As for the DNR and having the license with you issue a few posts back: it all depends. I fish with my dad a lot and when he drives, I leave my keys and wallet in his car and when the DNR comes, they've never had an issue with me going to get my license when my dad was right there and my tackle was right there. I explain that I'm wearing shorts that do not have pockets and they are usually really understanding. However, I think it was either Fishbait or one of his friends that had the wallet and license in a car no more than 25 yards away and got a ticket because techinally, you're supposed to have it on you at all times when you're fishing. 

Thanks,
Chump


----------



## Tinybaum (Mar 8, 2004)

Rangers are like P&S people....some you like some you don't.

That being said I ran into a real prick this spring, won't go into details, cept after a little bit he backed down, and everything was A-O-K.

I rather them come check me 5 times a day, then never at all, which more times then not that is the case.

Tiny


----------



## stonemason (Aug 4, 2006)

go into details.


----------



## MANDINGO (Apr 4, 2004)

*yes*



stupidjet said:


> go into details.


please do


----------



## cygnus-x1 (Oct 12, 2005)

Jeez ... either you people must be bored at work OR there are NO fish to be caught as you are begging for details of DNR license checks?

   

opcorn:


----------



## Tinybaum (Mar 8, 2004)

:beer: :beer: :beer: :beer: :beer: NO!!


----------



## BAYFISHER (Jul 6, 2001)

always a croaker there for me.


----------



## fingersandclaws (Oct 17, 2005)

To answer the thread question: In great numbers, no.

As for the DNR: I was there maybe 3 weeks ago crabbing with a buddy.

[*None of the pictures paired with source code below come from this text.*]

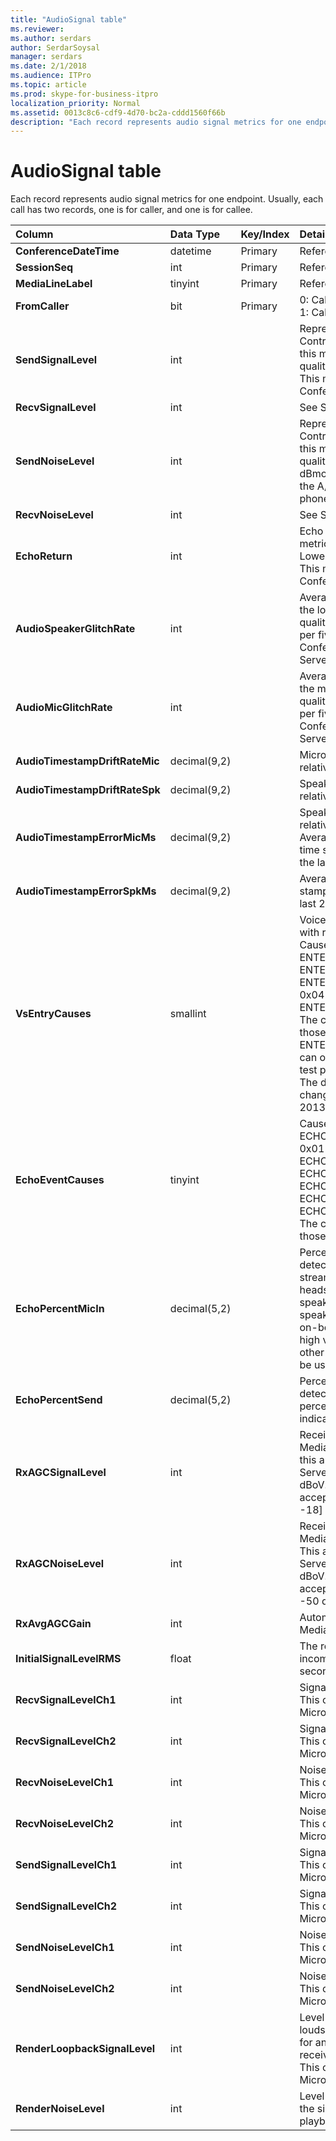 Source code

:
 ```yaml
---
title: "AudioSignal table"
ms.reviewer: 
ms.author: serdars
author: SerdarSoysal
manager: serdars
ms.date: 2/1/2018
ms.audience: ITPro
ms.topic: article
ms.prod: skype-for-business-itpro
localization_priority: Normal
ms.assetid: 0013c8c6-cdf9-4d70-bc2a-cddd1560f66b
description: "Each record represents audio signal metrics for one endpoint. Usually, each call has two records, one is for caller, and one is for callee."
---
```


# AudioSignal table
 
Each record represents audio signal metrics for one endpoint. Usually, each call has two records, one is for caller, and one is for callee. 
  
|**Column**|**Data Type**|**Key/Index**|**Details**|
|:-----|:-----|:-----|:-----|
|**ConferenceDateTime** <br/> |datetime  <br/> |Primary  <br/> |Referenced from the [MediaLine table](medialine-0.md).  <br/> |
|**SessionSeq** <br/> |int  <br/> |Primary  <br/> |Referenced from the [MediaLine table](medialine-0.md).  <br/> |
|**MediaLineLabel** <br/> |tinyint  <br/> |Primary  <br/> |Referenced from the [MediaLine table](medialine-0.md).  <br/> |
|**FromCaller** <br/> |bit  <br/> |Primary  <br/> |0: Callee's data  <br/> 1: Caller's data  <br/> |
|**SendSignalLevel** <br/> |int  <br/> | <br/> |Represents the Post-Analog Gain Control audio signal level. The unit for this metric is dBmo. For acceptable quality, it should be at least 30 dBmo. This metric is not reported by the A/V Conferencing Server or IP phones.  <br/> |
|**RecvSignalLevel** <br/> |int  <br/> | <br/> |See SendSignalLevel.  <br/> |
|**SendNoiseLevel** <br/> |int  <br/> | <br/> |Represents the Post-Analog Gain Control audio noise level. The unit for this metric is dBmo. For acceptable quality, it should be less than 35 dBmo. This metric is not reported by the A/V Conferencing Server or IP phones.  <br/> |
|**RecvNoiseLevel** <br/> |int  <br/> | <br/> |See SendNoiseLevel.  <br/> |
|**EchoReturn** <br/> |int  <br/> | <br/> |Echo Return Loss Enhancement metric. The unit for this metric is dB. Lower values represent less echo. This metric is not reported by the A/V Conferencing Server or IP phones.  <br/> |
|**AudioSpeakerGlitchRate** <br/> |int  <br/> | <br/> |Average glitches per five minutes for the loudspeaker rendering. For good quality, this should be less than one per five minutes. Not reported by A/V Conferencing Servers, Mediation Servers, or IP phones.  <br/> |
|**AudioMicGlitchRate** <br/> |int  <br/> | <br/> |Average glitches per five minutes for the microphone capture. For good quality this should be less than one per five minutes. Not reported by A/V Conferencing Servers, Mediation Servers, or IP phones.  <br/> |
|**AudioTimestampDriftRateMic** <br/> |decimal(9,2)  <br/> | <br/> |Microphone device clock drift rate, relative to CPU clock.  <br/> |
|**AudioTimestampDriftRateSpk** <br/> |decimal(9,2)  <br/> | <br/> |Speaker device clock drift rate, relative to CPU clock.  <br/> |
|**AudioTimestampErrorMicMs** <br/> |decimal(9,2)  <br/> | <br/> |Speaker device clock drift rate, relative to CPU clock.  <br/> Average microphone capture stream time stamp error, in milliseconds, in the last 20 seconds of the call.  <br/> |
|**AudioTimestampErrorSpkMs** <br/> |decimal(9,2)  <br/> | <br/> |Average speaker render stream time stamp error, in milliseconds, in the last 20 seconds of the call.  <br/> |
|**VsEntryCauses** <br/> |smallint  <br/> | <br/> |Voice switch is a half-duplex mode with reduced interruption ability. Causes of voice switch entry:  <br/> ENTER_VS_BADTS 0x01  <br/> ENTER_VS_ECHO 0x02  <br/> ENTER_VS_FORCEORCONVERGENCE 0x04  <br/> ENTER_VS_DNLP 0x08  <br/> The cause can be a combination of those individual causes. ENTER_VS_FORCEORCONVERGENCE can only be enabled by regkey for test purpose.  <br/> The data type for this column was changed in Microsoft Lync Server 2013.  <br/> |
|**EchoEventCauses** <br/> |tinyint  <br/> | <br/> |Causes of an echo event:  <br/> ECHO_EVENT_BAD_TIMESTAMP 0x01  <br/> ECHO_EVENT_POSTAEC_ECHO 0x02  <br/> ECHO_EVENT_ANLP 0x04  <br/> ECHO_EVENT_DNLP 0x08  <br/> ECHO_EVENT_MIC_CLIPPING 0x10  <br/> ECHO_EVENT_BAD_STATE 0x20  <br/> The cause can be a combination of those individual causes.  <br/> |
|**EchoPercentMicIn** <br/> |decimal(5,2)  <br/> | <br/> |Percentage of time when echo was detected in the microphone capture stream. Typically, values are low for headsets or handsets, and higher for speaker phones or stand-alone speakers. For devices that support on-board acoustic echo cancellation, high values indicate echo leak. For other devices, this metric should not be used to evaluate device quality.  <br/> |
|**EchoPercentSend** <br/> |decimal(5,2)  <br/> ||Percentage of time when echo is detected in sent stream. High echo percentage in send streams an indication of echo leak.  <br/> |
|**RxAGCSignalLevel** <br/> |int  <br/> | <br/> |Received signal level on the Mediation Server from the Gateway; this applies only to the Mediation Server. The unit of this metric is dBoV. For good quality, the acceptable range should be [-30 to -18] dBoV.  <br/> |
|**RxAGCNoiseLevel** <br/> |int  <br/> | <br/> |Received signal level on the Mediation Server from the Gateway. This applies only to the Mediation Server. The unit of this metric is dBoV. For good quality, the acceptable range should be less than -50 dBoV.  <br/> |
|**RxAvgAGCGain** <br/> |int  <br/> | <br/> |Automatic gain control (AGC) on the Mediation Server side.  <br/> |
|**InitialSignalLevelRMS** <br/> |float  <br/> | <br/> |The root mean square (RMS) of the incoming signal of up to the first 30 seconds of the call.  <br/> |
|**RecvSignalLevelCh1** <br/> |int  <br/> ||Signal level as received on channel 1.  <br/> This column was introduced in Microsoft Lync Server 2013.  <br/> |
|**RecvSignalLevelCh2** <br/> |int  <br/> ||Signal level as received on channel 2.  <br/> This column was introduced in Microsoft Lync Server 2013.  <br/> |
|**RecvNoiseLevelCh1** <br/> |int  <br/> ||Noise level as received on channel 1.  <br/> This column was introduced in Microsoft Lync Server 2013.  <br/> |
|**RecvNoiseLevelCh2** <br/> |int  <br/> ||Noise level as received on channel 2.  <br/> This column was introduced in Microsoft Lync Server 2013.  <br/> |
|**SendSignalLevelCh1** <br/> |int  <br/> ||Signal level as sent on channel 1.  <br/> This column was introduced in Microsoft Lync Server 2013.  <br/> |
|**SendSignalLevelCh2** <br/> |int  <br/> ||Signal level as sent on channel 2.  <br/> This column was introduced in Microsoft Lync Server 2013.  <br/> |
|**SendNoiseLevelCh1** <br/> |int  <br/> ||Noise level as sent on channel 1.  <br/> This column was introduced in Microsoft Lync Server 2013.  <br/> |
|**SendNoiseLevelCh2** <br/> |int  <br/> ||Noise level as sent on channel 2.  <br/> This column was introduced in Microsoft Lync Server 2013.  <br/> |
|**RenderLoopbackSignalLevel** <br/> |int  <br/> ||Level in dBFS of the signal sent to the loudspeaker for playback. Accounts for any gain adjustments made to the received signal. <br/> This column was introduced in Microsoft Lync Server 2013.  <br/> |   
|**RenderNoiseLevel** <br/> |int  <br/> ||Level in dBFS of the noise content in the signal sent to the loudspeaker for playback <br/> |

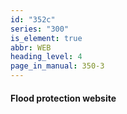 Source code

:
 ```yaml
---
id: "352c"
series: "300"
is_element: true
abbr: WEB
heading_level: 4
page_in_manual: 350-3
---
```


#### Flood protection website
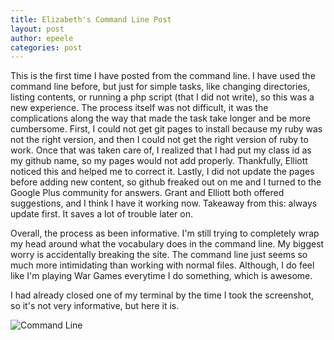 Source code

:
```yaml
---
title: Elizabeth's Command Line Post
layout: post
author: epeele
categories: post
---
```


This is the first time I have posted from the command line.  I have used the command line before, but just for simple tasks, like changing directories, listing contents, or running a php script (that I did not write), so this was a new experience.  The process itself was not difficult, it was the complications along the way that made the task take longer and be more cumbersome.  First, I could not get git pages to install because my ruby was not the right version, and then I could not get the right version of ruby to work.  Once that was taken care of, I realized that I had put my class id as my github name, so my pages would not add properly.  Thankfully, Elliott noticed this and helped me to correct it.  Lastly, I did not update the pages before adding new content, so github freaked out on me and I turned to the Google Plus community for answers.  Grant and Elliott both offered suggestions, and I think I have it working now.  Takeaway from this:  always update first.  It saves a lot of trouble later on.

Overall, the process as been informative.  I'm still trying to completely wrap my head around what the vocabulary does in the command line.  My biggest worry is accidentally breaking the site.  The command line just seems so much more intimidating than working with normal files.  Although, I do feel like I'm playing War Games everytime I do something, which is awesome.

I had already closed one of my terminal by the time I took the screenshot, so it's not very informative, but here it is.

![Command Line](http://www.unc.edu/~epeele/file/peele_commandline.png)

The older black DNR officer checked us (who BTW was extremely friendly and nice) and as we were shootin' the breeze, I believe the mean "toad" white lady DNR officer snuck up on us. My buddy was messin' around with his cell phone while we were talkin' to the older DNR man and she says "is that a gun"? All 3 of us were like "WHERE"!!!?!!?? and looked around for bad guys carrying guns. We realized she was referring to my friend, and he said it was just a Motorola cell phone  The older DNR man kinda chuckled and told us to have a great night!!!! I think he knows when to be wary and when to be on alert, she on the other hand always makes me nervous.


----------